YOUR GOAL
Among the entries below, one stretch runs from the line that contains "Inside tables, use" through the line that contains "User interface element". Repeat that stretch exactly, ends included, and only that.

PROVIDED RECORDS section start

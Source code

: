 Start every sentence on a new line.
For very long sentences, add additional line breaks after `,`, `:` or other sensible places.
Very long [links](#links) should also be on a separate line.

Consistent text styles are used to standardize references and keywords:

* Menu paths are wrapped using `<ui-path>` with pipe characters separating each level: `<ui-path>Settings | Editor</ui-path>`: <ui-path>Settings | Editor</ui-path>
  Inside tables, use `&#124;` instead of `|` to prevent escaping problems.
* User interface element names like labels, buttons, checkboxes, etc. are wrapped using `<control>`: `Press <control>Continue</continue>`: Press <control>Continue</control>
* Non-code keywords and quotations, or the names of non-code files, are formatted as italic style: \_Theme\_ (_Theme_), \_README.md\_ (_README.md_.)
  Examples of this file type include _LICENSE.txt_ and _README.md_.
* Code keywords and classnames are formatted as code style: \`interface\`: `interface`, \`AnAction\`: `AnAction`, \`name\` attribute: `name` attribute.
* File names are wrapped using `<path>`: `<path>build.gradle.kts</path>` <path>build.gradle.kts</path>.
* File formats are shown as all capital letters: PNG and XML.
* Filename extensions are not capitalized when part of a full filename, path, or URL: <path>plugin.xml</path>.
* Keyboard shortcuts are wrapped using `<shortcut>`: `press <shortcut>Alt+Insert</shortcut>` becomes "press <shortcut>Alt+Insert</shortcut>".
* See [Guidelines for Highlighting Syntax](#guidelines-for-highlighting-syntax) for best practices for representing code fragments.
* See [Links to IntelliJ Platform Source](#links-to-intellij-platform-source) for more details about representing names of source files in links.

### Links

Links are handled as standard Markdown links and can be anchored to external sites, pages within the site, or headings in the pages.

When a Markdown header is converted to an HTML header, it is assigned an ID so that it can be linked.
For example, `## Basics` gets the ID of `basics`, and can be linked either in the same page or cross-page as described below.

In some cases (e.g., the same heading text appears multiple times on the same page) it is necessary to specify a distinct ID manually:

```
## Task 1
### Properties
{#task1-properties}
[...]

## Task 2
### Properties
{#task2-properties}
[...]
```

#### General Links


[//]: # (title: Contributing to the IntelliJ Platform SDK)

PROVIDED RECORDS section end

SOLVED PROBLEM
  Inside tables, use `&#124;` instead of `|` to prevent escaping problems.
* User interface element names like labels, buttons, checkboxes, etc. are wrapped using `<control>`: `Press <control>Continue</continue>`: Press <control>Continue</control>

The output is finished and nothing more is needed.